Work required
Only lines holding the word "algorithms" are wanted from the records; copy all of them.

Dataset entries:
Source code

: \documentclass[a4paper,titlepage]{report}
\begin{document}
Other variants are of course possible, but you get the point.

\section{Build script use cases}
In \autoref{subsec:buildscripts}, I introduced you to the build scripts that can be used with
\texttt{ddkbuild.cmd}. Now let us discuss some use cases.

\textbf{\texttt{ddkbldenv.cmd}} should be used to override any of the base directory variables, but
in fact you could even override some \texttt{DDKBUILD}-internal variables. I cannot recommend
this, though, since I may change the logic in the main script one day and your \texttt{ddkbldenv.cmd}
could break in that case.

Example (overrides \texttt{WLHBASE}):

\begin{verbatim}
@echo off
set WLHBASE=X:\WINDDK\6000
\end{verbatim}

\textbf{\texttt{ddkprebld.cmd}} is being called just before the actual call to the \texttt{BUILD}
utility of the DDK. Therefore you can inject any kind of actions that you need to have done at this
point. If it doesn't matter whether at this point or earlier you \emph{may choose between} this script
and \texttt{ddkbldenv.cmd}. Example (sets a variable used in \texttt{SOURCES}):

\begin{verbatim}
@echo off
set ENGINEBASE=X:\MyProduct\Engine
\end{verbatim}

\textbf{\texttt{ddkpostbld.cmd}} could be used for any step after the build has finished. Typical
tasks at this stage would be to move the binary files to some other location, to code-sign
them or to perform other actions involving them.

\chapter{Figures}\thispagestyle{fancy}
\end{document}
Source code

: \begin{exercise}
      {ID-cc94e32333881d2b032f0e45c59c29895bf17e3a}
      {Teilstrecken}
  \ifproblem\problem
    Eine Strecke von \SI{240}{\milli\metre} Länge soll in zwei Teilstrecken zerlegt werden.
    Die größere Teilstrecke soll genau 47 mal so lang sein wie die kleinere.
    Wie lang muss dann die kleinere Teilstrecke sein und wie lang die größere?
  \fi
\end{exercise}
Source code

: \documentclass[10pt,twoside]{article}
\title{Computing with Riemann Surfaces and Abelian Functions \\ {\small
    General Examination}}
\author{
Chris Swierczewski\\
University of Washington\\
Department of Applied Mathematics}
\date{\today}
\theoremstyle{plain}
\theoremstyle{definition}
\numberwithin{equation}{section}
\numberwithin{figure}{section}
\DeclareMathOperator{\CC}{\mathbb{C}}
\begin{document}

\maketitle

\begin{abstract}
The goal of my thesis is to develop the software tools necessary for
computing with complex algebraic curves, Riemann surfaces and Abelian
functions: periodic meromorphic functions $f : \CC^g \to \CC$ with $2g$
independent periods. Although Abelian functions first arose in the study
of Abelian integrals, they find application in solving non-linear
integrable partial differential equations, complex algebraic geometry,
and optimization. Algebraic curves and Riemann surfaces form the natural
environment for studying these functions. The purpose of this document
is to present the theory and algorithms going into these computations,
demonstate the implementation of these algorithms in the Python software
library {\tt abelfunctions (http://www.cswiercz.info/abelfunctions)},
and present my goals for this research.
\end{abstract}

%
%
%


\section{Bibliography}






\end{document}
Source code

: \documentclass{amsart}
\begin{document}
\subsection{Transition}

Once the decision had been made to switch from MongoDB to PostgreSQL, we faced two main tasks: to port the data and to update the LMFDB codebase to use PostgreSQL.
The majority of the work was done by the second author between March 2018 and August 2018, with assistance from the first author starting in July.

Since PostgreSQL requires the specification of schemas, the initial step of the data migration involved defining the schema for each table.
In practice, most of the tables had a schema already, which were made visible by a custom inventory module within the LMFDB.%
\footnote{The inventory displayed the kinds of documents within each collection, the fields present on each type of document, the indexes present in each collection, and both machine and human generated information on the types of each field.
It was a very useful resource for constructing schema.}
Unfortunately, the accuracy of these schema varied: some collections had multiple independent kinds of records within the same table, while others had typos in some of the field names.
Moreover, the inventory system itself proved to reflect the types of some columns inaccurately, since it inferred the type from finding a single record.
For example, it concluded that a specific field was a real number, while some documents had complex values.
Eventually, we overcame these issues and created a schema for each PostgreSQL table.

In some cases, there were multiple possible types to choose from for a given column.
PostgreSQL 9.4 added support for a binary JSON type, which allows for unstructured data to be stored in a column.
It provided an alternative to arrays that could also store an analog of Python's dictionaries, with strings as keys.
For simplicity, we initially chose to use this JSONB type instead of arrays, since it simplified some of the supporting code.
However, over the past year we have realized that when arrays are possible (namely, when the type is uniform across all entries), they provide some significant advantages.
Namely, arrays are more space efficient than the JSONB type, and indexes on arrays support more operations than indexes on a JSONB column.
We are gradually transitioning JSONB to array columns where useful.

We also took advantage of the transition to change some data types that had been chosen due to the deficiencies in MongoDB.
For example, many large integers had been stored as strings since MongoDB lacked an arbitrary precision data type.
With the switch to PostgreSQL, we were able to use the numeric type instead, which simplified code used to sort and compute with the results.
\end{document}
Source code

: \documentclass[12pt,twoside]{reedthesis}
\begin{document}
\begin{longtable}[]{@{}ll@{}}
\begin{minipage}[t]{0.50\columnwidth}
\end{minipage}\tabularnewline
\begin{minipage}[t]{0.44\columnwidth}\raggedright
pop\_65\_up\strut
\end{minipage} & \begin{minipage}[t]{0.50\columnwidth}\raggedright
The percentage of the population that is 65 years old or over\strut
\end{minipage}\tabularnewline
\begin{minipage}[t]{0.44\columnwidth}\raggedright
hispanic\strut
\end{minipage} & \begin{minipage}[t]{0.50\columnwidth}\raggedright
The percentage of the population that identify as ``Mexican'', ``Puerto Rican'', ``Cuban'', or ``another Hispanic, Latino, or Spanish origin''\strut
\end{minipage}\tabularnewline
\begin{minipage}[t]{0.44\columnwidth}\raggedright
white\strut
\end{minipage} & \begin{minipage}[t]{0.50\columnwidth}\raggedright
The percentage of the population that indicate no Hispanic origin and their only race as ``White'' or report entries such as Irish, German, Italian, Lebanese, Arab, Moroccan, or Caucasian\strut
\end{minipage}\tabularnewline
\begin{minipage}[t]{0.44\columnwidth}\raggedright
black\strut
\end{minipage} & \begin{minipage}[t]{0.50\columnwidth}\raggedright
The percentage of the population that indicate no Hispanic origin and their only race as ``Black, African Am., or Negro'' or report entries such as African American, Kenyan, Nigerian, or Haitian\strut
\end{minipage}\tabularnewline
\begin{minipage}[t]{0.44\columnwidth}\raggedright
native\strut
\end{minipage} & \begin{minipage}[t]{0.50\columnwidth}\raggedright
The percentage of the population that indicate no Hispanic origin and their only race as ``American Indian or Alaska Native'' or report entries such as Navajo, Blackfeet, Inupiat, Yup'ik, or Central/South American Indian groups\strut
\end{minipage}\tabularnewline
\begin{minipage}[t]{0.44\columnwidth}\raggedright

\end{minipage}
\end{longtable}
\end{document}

Task answer
is to present the theory and algorithms going into these computations,
demonstate the implementation of these algorithms in the Python software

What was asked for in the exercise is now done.